Bazuca saiu limpo do esquema por ele montado, mas não
viveria por muito mais tempo. Nos meados de Janeiro de 1982, eclodiu no Centro
de M'telela um problema de índole passional. Uma das filhas do comandante
Mombola, já suficientemente donzela para atrair a gula dos
homens, seria o centro de gravitação de dois amores: o de Manuel Mapfavisse
(Bazuca) e o do jovem operador de rádio de comunicações do Centro. Enquanto
Mapfavisse se esgrimia em presentear a rapariga de bugigangas que trazia de
Lichinga onde constantemente se deslocava em missão de serviço e em visita a
sua esposa que já nessa altura vivia naquela cidade, clandestinamente, a
donzela correspondia ao amor do jovem operador de rádio, fazendo de Bazuca um
bobo contente. Bazuca sabia que apesar das suas aliciantes ofertas, quem
efectivamente tirava proveito da beldade da rapariga era o homem das
telecomunicações que, para além de ainda jovem e com boas perspectivas de vir
a casar com a rapariga, era, por outro lado, mais culto literariamente do que
ele.

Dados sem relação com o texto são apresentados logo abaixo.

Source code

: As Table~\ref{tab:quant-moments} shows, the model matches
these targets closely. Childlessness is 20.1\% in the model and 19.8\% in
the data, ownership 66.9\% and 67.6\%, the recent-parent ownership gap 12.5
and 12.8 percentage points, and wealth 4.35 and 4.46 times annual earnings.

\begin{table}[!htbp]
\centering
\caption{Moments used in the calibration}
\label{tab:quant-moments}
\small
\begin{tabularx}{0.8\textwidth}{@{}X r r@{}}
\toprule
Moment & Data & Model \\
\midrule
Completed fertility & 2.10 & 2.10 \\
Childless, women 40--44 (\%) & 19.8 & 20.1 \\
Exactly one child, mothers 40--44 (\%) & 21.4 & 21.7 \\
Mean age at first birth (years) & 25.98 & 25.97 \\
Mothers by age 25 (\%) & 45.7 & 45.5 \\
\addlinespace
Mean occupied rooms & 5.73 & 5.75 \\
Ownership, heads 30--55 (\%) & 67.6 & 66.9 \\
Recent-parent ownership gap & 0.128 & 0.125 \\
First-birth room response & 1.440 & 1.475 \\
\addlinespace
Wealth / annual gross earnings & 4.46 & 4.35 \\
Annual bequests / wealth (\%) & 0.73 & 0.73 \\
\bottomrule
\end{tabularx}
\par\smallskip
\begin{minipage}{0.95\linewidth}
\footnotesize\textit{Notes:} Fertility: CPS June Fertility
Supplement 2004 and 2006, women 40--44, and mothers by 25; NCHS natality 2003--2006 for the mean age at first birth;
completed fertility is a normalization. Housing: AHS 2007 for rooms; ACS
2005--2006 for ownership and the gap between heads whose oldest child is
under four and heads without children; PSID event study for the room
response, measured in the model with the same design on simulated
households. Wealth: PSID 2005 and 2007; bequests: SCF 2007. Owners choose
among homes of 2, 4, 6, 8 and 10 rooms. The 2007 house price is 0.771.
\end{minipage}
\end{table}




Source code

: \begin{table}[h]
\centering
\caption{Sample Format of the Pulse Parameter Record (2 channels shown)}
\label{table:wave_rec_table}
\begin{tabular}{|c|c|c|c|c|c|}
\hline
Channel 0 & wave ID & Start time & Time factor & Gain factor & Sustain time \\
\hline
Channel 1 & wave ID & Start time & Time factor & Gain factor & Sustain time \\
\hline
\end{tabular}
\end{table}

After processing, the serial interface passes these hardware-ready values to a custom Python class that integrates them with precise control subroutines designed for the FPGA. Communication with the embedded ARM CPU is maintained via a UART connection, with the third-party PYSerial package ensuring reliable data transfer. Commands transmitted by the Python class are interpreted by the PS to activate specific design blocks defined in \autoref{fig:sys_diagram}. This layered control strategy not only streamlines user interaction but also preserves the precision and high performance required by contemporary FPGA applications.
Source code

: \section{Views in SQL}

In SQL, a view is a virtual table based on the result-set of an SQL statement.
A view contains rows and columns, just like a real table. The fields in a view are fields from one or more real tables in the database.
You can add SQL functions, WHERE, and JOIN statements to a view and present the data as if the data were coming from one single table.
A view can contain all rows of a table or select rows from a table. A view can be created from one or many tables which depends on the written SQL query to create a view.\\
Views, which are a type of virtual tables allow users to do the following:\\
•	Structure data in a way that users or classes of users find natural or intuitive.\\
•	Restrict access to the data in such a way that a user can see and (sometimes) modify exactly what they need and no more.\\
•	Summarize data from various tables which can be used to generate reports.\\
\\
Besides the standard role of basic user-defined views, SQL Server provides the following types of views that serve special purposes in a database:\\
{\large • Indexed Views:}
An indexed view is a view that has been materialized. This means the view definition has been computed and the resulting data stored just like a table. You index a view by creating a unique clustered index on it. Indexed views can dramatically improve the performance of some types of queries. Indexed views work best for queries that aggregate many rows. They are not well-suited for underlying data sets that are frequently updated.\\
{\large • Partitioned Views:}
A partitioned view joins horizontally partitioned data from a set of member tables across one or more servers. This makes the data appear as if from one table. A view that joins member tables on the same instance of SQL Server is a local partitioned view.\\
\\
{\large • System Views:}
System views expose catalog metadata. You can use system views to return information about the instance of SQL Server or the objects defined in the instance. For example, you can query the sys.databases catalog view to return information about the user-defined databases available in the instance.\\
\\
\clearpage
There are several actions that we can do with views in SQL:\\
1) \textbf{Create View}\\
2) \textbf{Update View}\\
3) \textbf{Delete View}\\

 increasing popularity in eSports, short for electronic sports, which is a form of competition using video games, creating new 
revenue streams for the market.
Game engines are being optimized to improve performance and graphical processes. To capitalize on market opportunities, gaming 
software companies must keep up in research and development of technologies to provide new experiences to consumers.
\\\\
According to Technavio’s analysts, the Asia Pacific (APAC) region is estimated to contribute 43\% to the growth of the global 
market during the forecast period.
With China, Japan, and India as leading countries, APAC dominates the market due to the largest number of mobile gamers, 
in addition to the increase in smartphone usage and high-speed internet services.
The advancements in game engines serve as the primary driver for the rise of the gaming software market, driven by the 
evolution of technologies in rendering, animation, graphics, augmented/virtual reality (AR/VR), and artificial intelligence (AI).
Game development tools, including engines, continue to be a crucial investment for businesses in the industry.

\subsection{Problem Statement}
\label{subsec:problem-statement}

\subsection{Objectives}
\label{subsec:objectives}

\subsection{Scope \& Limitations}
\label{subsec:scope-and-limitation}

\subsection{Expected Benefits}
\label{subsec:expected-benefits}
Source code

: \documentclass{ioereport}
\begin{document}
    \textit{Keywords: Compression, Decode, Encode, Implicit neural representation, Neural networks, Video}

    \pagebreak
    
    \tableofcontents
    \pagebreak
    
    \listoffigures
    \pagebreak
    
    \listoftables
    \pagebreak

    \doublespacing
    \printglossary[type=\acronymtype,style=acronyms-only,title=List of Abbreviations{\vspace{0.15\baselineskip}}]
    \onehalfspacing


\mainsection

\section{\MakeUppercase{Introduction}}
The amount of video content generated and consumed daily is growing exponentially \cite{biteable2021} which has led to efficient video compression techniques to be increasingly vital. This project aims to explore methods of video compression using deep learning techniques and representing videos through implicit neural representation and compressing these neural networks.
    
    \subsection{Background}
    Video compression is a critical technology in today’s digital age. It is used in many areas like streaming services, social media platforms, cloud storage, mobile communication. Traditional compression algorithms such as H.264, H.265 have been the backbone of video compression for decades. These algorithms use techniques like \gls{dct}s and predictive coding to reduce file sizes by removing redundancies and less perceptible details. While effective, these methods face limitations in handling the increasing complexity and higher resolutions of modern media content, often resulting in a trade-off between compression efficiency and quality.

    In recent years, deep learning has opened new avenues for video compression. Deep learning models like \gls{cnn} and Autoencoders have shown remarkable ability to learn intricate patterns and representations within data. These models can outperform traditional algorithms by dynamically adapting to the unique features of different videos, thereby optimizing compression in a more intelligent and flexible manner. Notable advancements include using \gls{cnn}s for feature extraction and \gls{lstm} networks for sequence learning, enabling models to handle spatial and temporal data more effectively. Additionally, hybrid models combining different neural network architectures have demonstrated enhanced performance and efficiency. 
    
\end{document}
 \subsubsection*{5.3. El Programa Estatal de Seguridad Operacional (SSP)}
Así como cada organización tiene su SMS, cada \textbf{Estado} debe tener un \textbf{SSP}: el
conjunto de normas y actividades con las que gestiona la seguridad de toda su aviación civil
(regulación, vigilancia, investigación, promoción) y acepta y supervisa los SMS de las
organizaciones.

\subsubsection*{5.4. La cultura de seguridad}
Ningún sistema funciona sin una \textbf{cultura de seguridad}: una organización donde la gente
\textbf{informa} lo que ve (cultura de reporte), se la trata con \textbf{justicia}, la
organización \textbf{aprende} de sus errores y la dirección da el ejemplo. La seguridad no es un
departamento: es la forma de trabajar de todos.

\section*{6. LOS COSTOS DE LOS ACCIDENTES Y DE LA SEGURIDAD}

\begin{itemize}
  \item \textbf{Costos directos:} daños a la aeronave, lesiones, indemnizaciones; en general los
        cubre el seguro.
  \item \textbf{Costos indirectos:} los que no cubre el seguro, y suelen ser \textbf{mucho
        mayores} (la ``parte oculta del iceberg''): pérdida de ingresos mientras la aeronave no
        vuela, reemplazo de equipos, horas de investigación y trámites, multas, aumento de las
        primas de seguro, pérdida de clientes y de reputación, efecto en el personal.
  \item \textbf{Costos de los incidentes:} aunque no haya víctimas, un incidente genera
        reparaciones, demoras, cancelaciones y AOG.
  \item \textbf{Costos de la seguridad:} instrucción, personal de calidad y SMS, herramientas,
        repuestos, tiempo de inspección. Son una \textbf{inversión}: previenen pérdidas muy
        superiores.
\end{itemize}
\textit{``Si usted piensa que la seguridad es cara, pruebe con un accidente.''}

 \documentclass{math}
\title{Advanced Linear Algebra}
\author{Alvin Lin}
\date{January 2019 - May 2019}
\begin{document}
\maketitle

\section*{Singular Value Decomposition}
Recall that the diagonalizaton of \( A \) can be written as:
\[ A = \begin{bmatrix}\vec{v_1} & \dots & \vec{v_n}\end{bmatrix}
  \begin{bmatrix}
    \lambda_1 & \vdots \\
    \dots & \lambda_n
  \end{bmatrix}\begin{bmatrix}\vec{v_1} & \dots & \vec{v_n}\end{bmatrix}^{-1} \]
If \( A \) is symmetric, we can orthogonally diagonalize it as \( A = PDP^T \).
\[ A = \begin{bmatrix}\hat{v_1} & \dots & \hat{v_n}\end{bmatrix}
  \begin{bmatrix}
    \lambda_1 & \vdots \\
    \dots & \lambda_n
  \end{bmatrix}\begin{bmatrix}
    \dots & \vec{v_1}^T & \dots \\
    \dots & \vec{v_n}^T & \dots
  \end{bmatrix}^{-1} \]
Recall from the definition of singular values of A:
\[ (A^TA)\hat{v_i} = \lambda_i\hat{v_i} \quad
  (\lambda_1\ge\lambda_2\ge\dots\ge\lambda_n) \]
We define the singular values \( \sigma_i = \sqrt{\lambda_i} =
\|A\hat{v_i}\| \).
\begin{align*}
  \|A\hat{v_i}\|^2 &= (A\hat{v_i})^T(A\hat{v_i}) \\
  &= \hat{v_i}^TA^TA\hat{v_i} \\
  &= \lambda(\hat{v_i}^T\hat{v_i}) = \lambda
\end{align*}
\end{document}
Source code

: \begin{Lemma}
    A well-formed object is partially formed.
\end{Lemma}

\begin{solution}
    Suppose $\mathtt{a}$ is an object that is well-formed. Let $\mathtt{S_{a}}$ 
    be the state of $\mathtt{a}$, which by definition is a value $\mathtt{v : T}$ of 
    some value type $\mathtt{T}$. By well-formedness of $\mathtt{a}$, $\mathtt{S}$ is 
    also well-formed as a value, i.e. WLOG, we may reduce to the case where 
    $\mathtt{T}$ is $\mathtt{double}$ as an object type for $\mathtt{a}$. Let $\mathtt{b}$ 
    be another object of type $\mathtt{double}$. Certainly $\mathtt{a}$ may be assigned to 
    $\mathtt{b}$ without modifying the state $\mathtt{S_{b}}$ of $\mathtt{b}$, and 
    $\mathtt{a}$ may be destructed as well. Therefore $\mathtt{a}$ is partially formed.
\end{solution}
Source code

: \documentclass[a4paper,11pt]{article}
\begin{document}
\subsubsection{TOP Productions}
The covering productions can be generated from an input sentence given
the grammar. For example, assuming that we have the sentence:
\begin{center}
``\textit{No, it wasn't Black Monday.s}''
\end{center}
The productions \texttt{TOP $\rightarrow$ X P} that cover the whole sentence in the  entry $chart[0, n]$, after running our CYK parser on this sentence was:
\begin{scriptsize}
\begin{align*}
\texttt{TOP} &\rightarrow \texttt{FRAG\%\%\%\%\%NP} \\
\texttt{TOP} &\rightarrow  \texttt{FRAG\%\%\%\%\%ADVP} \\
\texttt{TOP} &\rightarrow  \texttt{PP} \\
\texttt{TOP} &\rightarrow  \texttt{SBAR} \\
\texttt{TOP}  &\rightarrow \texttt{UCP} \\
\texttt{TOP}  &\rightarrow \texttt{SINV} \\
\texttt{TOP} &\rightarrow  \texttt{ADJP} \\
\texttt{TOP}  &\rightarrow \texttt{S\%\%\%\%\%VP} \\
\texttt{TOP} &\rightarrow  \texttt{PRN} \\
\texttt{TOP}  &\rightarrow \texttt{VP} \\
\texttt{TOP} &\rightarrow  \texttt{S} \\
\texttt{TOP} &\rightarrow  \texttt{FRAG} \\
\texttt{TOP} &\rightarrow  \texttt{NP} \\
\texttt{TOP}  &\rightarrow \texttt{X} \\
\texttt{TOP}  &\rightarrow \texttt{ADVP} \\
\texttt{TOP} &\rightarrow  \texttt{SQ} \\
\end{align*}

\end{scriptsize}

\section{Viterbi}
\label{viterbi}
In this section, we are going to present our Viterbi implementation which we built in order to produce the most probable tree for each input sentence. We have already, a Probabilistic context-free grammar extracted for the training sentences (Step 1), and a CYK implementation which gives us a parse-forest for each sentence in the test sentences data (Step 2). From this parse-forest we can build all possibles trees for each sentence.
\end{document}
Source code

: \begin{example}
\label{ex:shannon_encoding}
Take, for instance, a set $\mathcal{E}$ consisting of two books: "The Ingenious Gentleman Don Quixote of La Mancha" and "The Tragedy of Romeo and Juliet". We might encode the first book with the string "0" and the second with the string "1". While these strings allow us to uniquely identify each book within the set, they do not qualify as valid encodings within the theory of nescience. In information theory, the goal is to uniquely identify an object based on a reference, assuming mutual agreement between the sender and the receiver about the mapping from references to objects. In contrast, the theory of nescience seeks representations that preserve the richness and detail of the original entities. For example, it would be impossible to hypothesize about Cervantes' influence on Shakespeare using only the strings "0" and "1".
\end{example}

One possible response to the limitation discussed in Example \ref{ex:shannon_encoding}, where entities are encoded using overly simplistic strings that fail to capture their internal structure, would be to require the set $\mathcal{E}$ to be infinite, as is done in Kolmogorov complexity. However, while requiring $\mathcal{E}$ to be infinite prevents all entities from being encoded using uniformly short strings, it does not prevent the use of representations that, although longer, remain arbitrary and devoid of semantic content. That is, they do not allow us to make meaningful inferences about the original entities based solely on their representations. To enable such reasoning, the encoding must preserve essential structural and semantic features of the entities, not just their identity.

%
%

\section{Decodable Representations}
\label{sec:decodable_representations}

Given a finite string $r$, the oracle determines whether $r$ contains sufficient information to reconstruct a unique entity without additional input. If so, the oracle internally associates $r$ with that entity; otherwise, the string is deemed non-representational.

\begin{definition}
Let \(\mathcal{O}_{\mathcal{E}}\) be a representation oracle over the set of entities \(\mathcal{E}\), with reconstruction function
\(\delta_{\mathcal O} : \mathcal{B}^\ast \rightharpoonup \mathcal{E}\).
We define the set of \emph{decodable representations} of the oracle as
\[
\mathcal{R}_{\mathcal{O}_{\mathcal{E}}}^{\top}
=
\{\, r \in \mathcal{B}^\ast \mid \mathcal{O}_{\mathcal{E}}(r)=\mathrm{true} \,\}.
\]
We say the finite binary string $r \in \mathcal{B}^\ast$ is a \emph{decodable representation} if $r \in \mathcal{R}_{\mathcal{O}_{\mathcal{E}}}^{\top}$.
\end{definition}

Bazuca não encontrava formas de se desembaraçar do jovem apaixonado.
Um dia, a esposa do comandante, vê, na calada da
noite, um vulto a sair da janela que dava acesso ao quarto da filha. Alarmada
com a situação, informou de imediato o marido o que acabava de presenciar.
Ferido no seu ego, o casal Mombola entende então pôr a filha na
"prensa", para que dissesse quem havia saído pela janela naquela
noite. A menina nega pelas "cinzas dos seus antepassados" ter visto
alguém. O assunto não morreu por aí. No dia seguinte ao acontecimento, Mombola
pôs em formatura todos os guardas que não estavam de serviço na noite
anterior. Deles procura saber quem andava a saltar das janelas das meninas na
calada na noite.
Enquanto aguardava pela resposta, confidenciou o
sucedido à Bazuca, um que se encontrava a seu lado. Este, sem perca de tempo,
sentenciou:
"É o Radista" - referindo-se ao jovem operador de rádio:
Havia muito tempo que Bazuca andava
desconfiado dos movimentos do rapaz. O operador de rádio foi assim arrastado
da formatura e de seguida, severamente punido. Tudo ficou por aí.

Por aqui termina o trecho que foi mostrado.